• **What needs to be done**
Find every line in the records below that holds the word "ersten" and copy it.

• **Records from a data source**
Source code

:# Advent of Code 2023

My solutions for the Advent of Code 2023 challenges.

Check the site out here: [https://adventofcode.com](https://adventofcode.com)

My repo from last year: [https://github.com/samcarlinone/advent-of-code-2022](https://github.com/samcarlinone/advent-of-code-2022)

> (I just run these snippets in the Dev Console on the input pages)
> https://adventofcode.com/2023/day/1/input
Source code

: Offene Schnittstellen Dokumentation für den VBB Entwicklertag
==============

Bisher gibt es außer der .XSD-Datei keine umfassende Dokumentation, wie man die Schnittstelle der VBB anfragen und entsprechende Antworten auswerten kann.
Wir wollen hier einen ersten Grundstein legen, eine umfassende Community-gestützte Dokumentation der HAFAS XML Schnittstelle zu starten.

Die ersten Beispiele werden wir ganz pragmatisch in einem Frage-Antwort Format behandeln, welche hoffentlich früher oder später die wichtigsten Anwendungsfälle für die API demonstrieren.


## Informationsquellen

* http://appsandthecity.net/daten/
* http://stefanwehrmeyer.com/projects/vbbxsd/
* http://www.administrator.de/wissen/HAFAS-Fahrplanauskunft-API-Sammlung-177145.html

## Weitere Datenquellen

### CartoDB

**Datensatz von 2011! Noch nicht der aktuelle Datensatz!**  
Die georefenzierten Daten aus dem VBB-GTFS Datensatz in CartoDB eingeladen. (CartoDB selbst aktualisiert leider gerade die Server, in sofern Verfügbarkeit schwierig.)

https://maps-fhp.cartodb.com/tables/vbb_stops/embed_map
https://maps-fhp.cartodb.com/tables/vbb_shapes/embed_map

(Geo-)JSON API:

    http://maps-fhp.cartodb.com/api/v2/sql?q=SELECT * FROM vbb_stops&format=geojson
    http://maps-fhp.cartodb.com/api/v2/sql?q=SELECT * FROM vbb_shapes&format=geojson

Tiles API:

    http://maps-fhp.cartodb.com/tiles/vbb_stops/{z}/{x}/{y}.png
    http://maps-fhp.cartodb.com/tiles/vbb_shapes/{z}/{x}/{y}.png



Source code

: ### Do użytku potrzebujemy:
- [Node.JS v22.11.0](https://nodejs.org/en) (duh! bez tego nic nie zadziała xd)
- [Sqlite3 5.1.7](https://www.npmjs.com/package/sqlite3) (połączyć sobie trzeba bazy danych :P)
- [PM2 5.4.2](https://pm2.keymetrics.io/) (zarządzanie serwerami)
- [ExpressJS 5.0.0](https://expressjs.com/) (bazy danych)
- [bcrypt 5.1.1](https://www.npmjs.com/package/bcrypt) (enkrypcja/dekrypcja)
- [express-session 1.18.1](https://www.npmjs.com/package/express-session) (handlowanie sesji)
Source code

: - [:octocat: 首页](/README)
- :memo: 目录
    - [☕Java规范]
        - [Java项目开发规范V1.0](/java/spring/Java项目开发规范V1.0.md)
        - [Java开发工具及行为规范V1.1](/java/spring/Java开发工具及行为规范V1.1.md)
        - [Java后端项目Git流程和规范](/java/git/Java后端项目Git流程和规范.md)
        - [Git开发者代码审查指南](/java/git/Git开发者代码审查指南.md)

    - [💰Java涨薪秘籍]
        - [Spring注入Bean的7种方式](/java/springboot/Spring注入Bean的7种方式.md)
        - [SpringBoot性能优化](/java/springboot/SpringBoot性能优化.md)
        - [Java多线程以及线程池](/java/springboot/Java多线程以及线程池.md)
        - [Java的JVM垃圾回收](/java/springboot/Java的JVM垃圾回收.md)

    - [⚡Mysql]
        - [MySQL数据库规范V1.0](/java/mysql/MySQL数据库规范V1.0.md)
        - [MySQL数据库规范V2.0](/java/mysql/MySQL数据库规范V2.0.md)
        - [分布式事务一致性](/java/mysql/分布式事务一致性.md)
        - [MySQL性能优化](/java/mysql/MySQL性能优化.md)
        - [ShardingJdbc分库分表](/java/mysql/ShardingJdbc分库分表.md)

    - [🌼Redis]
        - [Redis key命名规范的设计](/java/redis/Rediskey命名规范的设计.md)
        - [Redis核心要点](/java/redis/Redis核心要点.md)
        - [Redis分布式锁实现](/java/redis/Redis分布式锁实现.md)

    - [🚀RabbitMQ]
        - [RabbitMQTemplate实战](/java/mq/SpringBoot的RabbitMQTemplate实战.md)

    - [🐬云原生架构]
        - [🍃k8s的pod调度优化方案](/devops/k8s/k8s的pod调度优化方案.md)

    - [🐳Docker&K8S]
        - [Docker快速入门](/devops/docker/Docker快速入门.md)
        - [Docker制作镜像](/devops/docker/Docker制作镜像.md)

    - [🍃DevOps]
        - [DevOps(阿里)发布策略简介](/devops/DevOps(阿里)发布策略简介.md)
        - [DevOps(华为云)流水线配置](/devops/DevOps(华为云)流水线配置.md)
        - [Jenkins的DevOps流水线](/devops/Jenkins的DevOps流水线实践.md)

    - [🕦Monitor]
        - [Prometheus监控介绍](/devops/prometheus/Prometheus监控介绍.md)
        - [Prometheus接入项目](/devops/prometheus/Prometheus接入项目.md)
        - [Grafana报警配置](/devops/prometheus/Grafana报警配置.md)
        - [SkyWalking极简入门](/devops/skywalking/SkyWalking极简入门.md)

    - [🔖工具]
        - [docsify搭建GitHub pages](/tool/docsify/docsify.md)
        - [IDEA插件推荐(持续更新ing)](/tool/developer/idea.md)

--

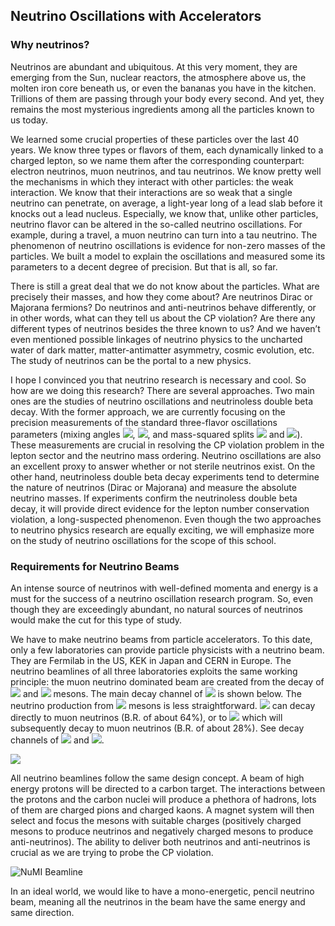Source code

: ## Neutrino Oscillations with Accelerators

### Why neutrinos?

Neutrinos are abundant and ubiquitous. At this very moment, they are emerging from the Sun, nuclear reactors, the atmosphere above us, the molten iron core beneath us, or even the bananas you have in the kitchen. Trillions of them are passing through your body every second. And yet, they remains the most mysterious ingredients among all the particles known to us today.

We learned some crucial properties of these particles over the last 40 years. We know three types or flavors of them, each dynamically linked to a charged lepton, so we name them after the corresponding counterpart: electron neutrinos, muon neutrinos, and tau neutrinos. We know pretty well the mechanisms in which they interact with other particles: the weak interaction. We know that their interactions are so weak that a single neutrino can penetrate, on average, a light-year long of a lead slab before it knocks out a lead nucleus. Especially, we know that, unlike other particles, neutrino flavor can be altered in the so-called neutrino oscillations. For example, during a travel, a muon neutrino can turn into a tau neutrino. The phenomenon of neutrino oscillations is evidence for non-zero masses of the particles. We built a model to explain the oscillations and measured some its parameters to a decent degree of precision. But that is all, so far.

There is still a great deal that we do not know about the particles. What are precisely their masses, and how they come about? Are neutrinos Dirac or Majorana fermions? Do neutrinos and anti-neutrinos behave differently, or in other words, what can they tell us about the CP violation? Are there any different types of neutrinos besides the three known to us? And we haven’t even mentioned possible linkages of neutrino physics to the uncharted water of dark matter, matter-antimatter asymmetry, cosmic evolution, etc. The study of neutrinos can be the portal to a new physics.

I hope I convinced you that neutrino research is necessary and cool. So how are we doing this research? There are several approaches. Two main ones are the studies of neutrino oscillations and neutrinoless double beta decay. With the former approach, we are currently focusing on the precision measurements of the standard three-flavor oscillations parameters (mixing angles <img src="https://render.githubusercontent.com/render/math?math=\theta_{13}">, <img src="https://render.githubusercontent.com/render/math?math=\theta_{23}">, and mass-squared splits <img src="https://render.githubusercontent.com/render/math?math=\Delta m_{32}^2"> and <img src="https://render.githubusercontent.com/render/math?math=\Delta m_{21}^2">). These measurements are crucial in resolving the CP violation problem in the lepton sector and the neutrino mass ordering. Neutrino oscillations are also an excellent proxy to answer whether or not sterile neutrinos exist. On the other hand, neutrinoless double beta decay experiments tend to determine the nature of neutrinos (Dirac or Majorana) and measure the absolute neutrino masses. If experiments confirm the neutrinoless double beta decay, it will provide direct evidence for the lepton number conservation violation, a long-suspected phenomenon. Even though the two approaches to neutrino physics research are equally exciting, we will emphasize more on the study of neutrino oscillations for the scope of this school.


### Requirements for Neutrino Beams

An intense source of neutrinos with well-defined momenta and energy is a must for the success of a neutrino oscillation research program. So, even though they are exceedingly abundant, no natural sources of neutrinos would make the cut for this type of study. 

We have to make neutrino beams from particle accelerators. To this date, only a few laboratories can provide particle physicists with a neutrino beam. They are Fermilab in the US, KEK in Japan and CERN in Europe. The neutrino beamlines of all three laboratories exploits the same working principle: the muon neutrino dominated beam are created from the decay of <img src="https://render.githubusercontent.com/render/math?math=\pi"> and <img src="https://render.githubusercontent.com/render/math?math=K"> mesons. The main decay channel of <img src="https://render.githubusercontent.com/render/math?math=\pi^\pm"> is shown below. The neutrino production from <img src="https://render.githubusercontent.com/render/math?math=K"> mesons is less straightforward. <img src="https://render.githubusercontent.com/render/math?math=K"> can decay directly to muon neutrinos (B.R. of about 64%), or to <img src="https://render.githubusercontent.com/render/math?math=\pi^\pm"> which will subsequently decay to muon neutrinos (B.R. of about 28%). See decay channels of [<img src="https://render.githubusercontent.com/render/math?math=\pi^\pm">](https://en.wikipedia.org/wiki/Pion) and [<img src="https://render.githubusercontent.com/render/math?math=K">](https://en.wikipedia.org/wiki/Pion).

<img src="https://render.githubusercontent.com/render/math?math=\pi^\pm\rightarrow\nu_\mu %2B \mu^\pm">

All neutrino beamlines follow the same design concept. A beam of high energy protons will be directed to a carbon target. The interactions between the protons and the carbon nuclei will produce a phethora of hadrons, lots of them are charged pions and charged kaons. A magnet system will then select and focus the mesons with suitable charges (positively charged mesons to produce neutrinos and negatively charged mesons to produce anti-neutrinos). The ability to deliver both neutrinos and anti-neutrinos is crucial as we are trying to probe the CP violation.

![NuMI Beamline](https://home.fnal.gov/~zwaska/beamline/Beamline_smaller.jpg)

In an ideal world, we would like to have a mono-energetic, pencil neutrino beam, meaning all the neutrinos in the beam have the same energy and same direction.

• **Task solution**
Wir wollen hier einen ersten Grundstein legen, eine umfassende Community-gestützte Dokumentation der HAFAS XML Schnittstelle zu starten.
Die ersten Beispiele werden wir ganz pragmatisch in einem Frage-Antwort Format behandeln, welche hoffentlich früher oder später die wichtigsten Anwendungsfälle für die API demonstrieren.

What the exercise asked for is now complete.